▶ Work order
Exactly the line that contains "## 5. 社会技术系统与ANT案例：互联网标准制定" and the lines following it to the end of the data are to be reproduced, and nothing more.

Data shown below:

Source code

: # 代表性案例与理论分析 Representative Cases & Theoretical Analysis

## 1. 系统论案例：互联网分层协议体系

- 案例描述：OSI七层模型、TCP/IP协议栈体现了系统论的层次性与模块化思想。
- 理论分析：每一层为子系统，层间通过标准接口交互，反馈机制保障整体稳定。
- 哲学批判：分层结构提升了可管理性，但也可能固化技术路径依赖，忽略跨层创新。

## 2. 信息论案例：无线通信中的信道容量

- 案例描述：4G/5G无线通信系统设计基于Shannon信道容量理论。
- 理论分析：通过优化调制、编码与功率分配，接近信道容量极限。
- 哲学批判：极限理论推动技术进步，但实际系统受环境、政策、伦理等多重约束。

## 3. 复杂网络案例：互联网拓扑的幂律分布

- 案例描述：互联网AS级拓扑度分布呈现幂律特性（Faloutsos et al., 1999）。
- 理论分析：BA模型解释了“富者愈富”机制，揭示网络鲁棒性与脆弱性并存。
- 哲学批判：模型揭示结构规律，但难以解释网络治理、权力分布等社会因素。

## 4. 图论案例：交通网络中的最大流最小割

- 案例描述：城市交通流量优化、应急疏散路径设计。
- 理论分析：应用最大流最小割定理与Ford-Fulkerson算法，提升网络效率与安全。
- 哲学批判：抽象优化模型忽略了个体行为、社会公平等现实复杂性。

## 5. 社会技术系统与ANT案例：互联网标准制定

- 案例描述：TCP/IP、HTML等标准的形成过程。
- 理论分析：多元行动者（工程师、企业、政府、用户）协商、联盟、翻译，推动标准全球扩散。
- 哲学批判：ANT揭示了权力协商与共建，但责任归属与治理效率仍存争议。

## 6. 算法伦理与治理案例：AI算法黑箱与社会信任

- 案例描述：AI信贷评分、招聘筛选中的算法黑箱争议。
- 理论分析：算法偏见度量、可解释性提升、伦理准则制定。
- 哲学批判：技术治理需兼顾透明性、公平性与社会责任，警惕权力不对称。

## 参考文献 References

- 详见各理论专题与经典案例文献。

End of Data shown.

▶ Response
## 5. 社会技术系统与ANT案例：互联网标准制定

- 案例描述：TCP/IP、HTML等标准的形成过程。
- 理论分析：多元行动者（工程师、企业、政府、用户）协商、联盟、翻译，推动标准全球扩散。
- 哲学批判：ANT揭示了权力协商与共建，但责任归属与治理效率仍存争议。

## 6. 算法伦理与治理案例：AI算法黑箱与社会信任

- 案例描述：AI信贷评分、招聘筛选中的算法黑箱争议。
- 理论分析：算法偏见度量、可解释性提升、伦理准则制定。
- 哲学批判：技术治理需兼顾透明性、公平性与社会责任，警惕权力不对称。

## 参考文献 References

- 详见各理论专题与经典案例文献。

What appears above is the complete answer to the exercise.